The Cache Memory is the intermediate memory between the processor and the main memory. It is very fast compared with the main memory. When the CPU needs a word, it first searches the Cache memory for that word. Disk cache is a buffer in the main memory containing the same copy of some of the recently used sectors of the disk. When an I/O request is made for a particular sector, the CPU/DMA/I/O processor checks the disk cache for that sector. If the sector is available then it will read data from cache memory. If a sector is not available then write that sector into the disk cache from disk and then it will be read by the CPU.
Let’s understand design disk cache design considerations.
1. Data Delivery
A process in main memory request for an I/O and disk cache data. When requested, data in the disk cache must be delivered to the requesting processes. This can be done in two ways:
i. Transferring the block of data from the disk cache to user process space.

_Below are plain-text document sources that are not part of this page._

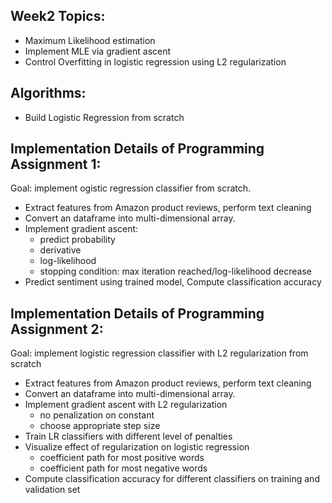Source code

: ## Week2 Topics:
* Maximum Likelihood estimation
* Implement MLE via gradient ascent
* Control Overfitting in logistic regression using L2 regularization

## Algorithms: 
* Build Logistic Regression from scratch

## Implementation Details of Programming Assignment 1:
Goal: implement ogistic regression classifier from scratch.

 * Extract features from Amazon product reviews, perform text cleaning
 * Convert an dataframe into multi-dimensional array.
 * Implement gradient ascent:
   - predict probability
   - derivative 
   - log-likelihood
   - stopping condition: max iteration reached/log-likelihood decrease
 * Predict sentiment using trained model, Compute classification accuracy
 
 ## Implementation Details of Programming Assignment 2:
 Goal: implement logistic regression classifier with L2 regularization from scratch
 
 * Extract features from Amazon product reviews, perform text cleaning
 * Convert an dataframe into multi-dimensional array.
 * Implement gradient ascent with L2 regularization
   - no penalization on constant
   - choose appropriate step size
 * Train LR classifiers with different level of penalties
 * Visualize effect of regularization on logistic regression
   - coefficient path for most positive words 
   - coefficient path for most negative words
 * Compute classification accuracy for different classifiers on training and validation set
 
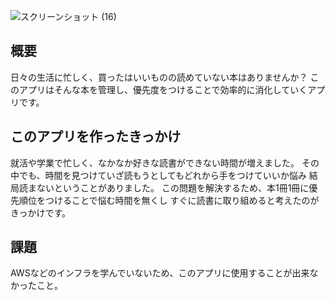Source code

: 
![スクリーンショット (16)](https://github.com/Shin122609/book-app/assets/121867935/c629f798-fefd-4024-8d19-b941c00ec401)

## 概要

日々の生活に忙しく、買ったはいいものの読めていない本はありませんか？
このアプリはそんな本を管理し、優先度をつけることで効率的に消化していくアプリです。


## このアプリを作ったきっかけ

就活や学業で忙しく、なかなか好きな読書ができない時間が増えました。
その中でも、時間を見つけていざ読もうとしてもどれから手をつけていいか悩み
結局読まないということがありました。
この問題を解決するため、本1冊1冊に優先順位をつけることで悩む時間を無くし
すぐに読書に取り組めると考えたのがきっかけです。


## 課題
AWSなどのインフラを学んでいないため、このアプリに使用することが出来なかったこと。

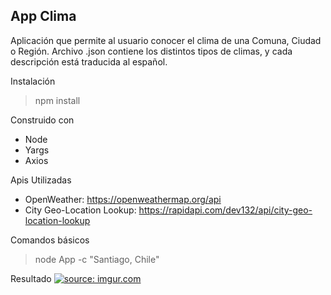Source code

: ## App Clima

Aplicación que permite al usuario conocer el clima de una Comuna, Ciudad o Región.
Archivo .json contiene los distintos tipos de climas, y cada descripción está traducida al español.

Instalación
> npm install

Construido con
* Node
* Yargs
* Axios

Apis Utilizadas
* OpenWeather:                     https://openweathermap.org/api
* City Geo-Location Lookup:        https://rapidapi.com/dev132/api/city-geo-location-lookup

Comandos básicos
>node App -c "Santiago, Chile"

Resultado
<a href="https://imgur.com/w6ZIVeD"><img src="https://i.imgur.com/w6ZIVeD.png" title="source: imgur.com" /></a>
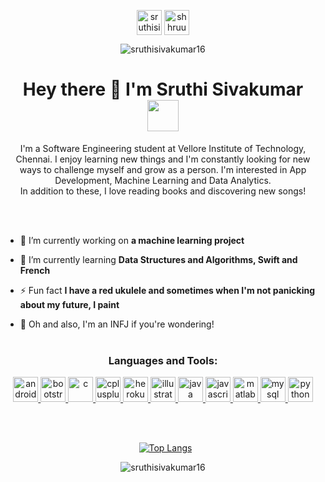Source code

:<p align="center"> 
<a href="https://linkedin.com/in/sruthisivakumar16" target="blank"><img align="center" src="https://www.svgrepo.com/show/299433/linkedin.svg" alt="sruthisivakumar16" height="40" width="40" /></a>
<a href="https://instagram.com/shhruuuu_" target="blank"><img align="center" src="https://www.svgrepo.com/show/205290/instagram.svg" alt="shhruuuu_" height="40" width="40" /></a>
</p>
<p align = "center"> <img src="https://komarev.com/ghpvc/?username=sruthisivakumar16&label=Profile%20views&color=0e75b6&style=flat" alt="sruthisivakumar16" /> </p>
<p> <h1  align = "center">Hey there 👋 I'm Sruthi Sivakumar  <img src = "https://thumbs.gfycat.com/FantasticInconsequentialJabiru.webp" height = "50"/></h1></p>
<p align="center">I'm a Software Engineering student at Vellore Institute of Technology, Chennai. I enjoy learning new things and I'm constantly looking for new ways to challenge myself and grow as a person. I'm interested in App Development, Machine Learning and Data Analytics. <br> 
In addition to these, I love reading books and discovering new songs! </p><br></br>


- 🔭 I’m currently working on **a machine learning project**

- 🌱 I’m currently learning **Data Structures and Algorithms, Swift and French**

- ⚡ Fun fact **I have a red ukulele and sometimes when I'm not panicking about my future, I paint** 

- :unicorn: Oh and also, I'm an INFJ if you're wondering! <br></br>


<h3 align="center">Languages and Tools:</h3>
<p align="center"> <a href="https://developer.android.com" target="_blank"> <img src="https://devicons.github.io/devicon/devicon.git/icons/android/android-original-wordmark.svg" alt="android" width="40" height="40"/> </a> <a href="https://getbootstrap.com" target="_blank"> <img src="https://devicons.github.io/devicon/devicon.git/icons/bootstrap/bootstrap-plain.svg" alt="bootstrap" width="40" height="40"/> </a> <a href="https://www.cprogramming.com/" target="_blank"> <img src="https://devicons.github.io/devicon/devicon.git/icons/c/c-original.svg" alt="c" width="40" height="40"/> </a> <a href="https://www.w3schools.com/cpp/" target="_blank"> <img src="https://devicons.github.io/devicon/devicon.git/icons/cplusplus/cplusplus-original.svg" alt="cplusplus" width="40" height="40"/> </a> <a href="https://heroku.com" target="_blank"> <img src="https://www.vectorlogo.zone/logos/heroku/heroku-icon.svg" alt="heroku" width="40" height="40"/> </a> <a href="https://www.adobe.com/in/products/illustrator.html" target="_blank"> <img src="https://www.vectorlogo.zone/logos/adobe_illustrator/adobe_illustrator-icon.svg" alt="illustrator" width="40" height="40"/> </a> <a href="https://www.java.com" target="_blank"> <img src="https://devicons.github.io/devicon/devicon.git/icons/java/java-original-wordmark.svg" alt="java" width="40" height="40"/> </a> <a href="https://developer.mozilla.org/en-US/docs/Web/JavaScript" target="_blank"> <img src="https://devicons.github.io/devicon/devicon.git/icons/javascript/javascript-original.svg" alt="javascript" width="40" height="40"/> </a> <a href="https://www.mathworks.com/" target="_blank"> <img src="https://raw.githubusercontent.com/simple-icons/simple-icons/master/icons/mathworks.svg" alt="matlab" width="40" height="40"/> </a> <a href="https://www.mysql.com/" target="_blank"> <img src="https://devicons.github.io/devicon/devicon.git/icons/mysql/mysql-original-wordmark.svg" alt="mysql" width="40" height="40"/> </a> <a href="https://www.python.org" target="_blank"> <img src="https://devicons.github.io/devicon/devicon.git/icons/python/python-original.svg" alt="python" width="40" height="40"/> </a> </p>

<br></br><p align = "center">&nbsp; [![Top Langs](https://github-readme-stats.vercel.app/api/top-langs/?username=sruthisivakumar16&layout=compact&theme=dark)](https://github.com/sruthisivakumar16/github-readme-stats)</p>
<p align = "center"><img align="center" src="https://github-readme-stats.vercel.app/api?username=sruthisivakumar16&show_icons=true&theme=dark" alt="sruthisivakumar16" />
</p>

ii. Passing a pointer to the user process about the address of a particular block in the disk cache. Then the process shares the data in the disk cache.
2. Block Replacement
It is the second design issue of the disk cache. If the requested sector is not available in the disk cache, then it can be transferred from the second disk to the disk cache. If the disk cache has empty space, then the block is loaded easily. If the empty space is not available then it should replace a block in the disk cache, like a page replacement. There are so many algorithms to replace a sector in the disk cache. The most popular algorithms are:
i. LRU: In the LRU (Least Recently Used) algorithm, a new block is replaced with a block that has not been used for the longest period of time. The disk cache maintains a stack of blocks:
- The top of the stack occupies the most recently used block.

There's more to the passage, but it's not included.